In the 2008 sequel series, Ben 10: Alien Force; teenage Gwen (15 years old), is voiced by Ashley Johnson (replacing Smith) and continued to voice Gwen in both Ben 10: Ultimate Alien and Ben 10: Omniverse respectively. In Omniverse, she voices both the kid and teenage versions of Gwen, as well as all her alternate timeline counterparts.

Tara Strong voices Gwen as an adult from an alternate timeline in the original series for two episodes ("Ben 10,000" and "Ken 10").

Gwen is voiced by Montserrat Hernandez in the 2016 reboot, who additionally voices both alternate variants (from the future and a universe where she had the Omnitrix instead of Ben) and all alien forms she assumes.

=== Live-action ===
Gwen is played by Haley Ramm in Ben 10: Race Against Time and by Galadriel Stineman in Ben 10: Alien Swarm.

== In popular culture ==
In the 2013–present Dark Horse Comics series Plants vs. Zombies by Paul Tobin, co-protagonist Patrice Blazing is visually based on Gwen Tennyson, with her best friend Nate Timely designed after Ben. Patrice will be available as a playable character in the video game Plants vs.
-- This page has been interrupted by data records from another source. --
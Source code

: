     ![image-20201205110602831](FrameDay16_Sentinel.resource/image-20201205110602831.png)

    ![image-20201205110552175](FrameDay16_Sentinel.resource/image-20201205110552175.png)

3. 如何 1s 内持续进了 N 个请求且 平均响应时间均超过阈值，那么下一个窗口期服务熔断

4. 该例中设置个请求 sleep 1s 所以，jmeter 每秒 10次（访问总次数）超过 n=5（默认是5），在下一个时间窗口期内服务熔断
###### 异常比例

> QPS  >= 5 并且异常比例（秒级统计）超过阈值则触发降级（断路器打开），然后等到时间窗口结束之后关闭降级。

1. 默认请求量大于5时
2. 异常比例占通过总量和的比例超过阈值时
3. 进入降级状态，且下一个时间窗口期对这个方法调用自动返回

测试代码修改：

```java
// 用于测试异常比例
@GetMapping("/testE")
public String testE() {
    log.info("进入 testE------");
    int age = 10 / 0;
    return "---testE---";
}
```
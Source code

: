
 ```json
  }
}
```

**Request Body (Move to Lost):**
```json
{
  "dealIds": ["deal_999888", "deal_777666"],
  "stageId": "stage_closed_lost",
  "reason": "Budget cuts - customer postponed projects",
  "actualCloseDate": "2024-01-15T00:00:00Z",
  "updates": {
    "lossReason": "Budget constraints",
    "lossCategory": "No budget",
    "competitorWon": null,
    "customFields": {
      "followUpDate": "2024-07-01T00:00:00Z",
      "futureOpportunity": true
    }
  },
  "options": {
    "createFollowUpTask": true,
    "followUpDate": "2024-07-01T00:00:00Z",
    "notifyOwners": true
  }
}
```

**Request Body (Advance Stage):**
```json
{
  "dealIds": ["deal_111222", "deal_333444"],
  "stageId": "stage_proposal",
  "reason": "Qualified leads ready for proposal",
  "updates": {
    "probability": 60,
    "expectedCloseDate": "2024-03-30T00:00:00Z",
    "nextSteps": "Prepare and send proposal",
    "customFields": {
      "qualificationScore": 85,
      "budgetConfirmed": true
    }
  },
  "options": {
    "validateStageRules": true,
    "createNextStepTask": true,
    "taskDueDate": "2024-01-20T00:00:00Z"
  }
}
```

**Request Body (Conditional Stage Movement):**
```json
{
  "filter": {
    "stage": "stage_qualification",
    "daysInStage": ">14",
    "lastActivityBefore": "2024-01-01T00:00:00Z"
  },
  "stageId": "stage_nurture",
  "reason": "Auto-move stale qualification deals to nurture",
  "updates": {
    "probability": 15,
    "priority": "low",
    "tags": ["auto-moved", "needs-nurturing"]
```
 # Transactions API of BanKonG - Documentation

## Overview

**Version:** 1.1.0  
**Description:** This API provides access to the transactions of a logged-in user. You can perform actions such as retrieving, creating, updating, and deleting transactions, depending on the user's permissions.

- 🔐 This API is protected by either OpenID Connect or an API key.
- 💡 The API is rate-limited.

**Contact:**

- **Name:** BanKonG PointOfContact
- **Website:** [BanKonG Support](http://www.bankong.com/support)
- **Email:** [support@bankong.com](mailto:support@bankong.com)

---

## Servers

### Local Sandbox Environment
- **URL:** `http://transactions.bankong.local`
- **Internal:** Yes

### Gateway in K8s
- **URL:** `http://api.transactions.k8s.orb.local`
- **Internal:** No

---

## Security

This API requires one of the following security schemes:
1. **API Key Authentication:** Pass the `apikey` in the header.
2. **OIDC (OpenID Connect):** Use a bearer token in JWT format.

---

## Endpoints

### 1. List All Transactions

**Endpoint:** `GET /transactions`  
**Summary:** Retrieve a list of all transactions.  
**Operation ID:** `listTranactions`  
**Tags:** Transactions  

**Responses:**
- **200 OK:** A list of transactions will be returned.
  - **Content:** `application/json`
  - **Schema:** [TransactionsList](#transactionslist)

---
Zombies 3.

In the Marvel Unlimited digital comic Alligator Loki #25 (published December 2023), the Marvel Comics superhero Gwen Poole is given the color scheme of Gwen Tennyson by the issue's colorist Pete Pantazis, who, on not being given a reference image for "Gwen" and not being familiar with the character of Gwen Poole, elected as an Easter egg to give the normally blonde-haired and pink-highlighted Gwen Poole the same red-orange hair color palette as Gwen Tennyson, and making her one-piece swimsuit (drawn by Bob Quinn with the same design as-in The Unbelievable Gwenpool and It's Jeff!) the same two shades of blue as Gwen's clothing in Ben 10 and the flashback narrative of Ben 10: Omniverse, in place of Poole's usual white-and-pink look.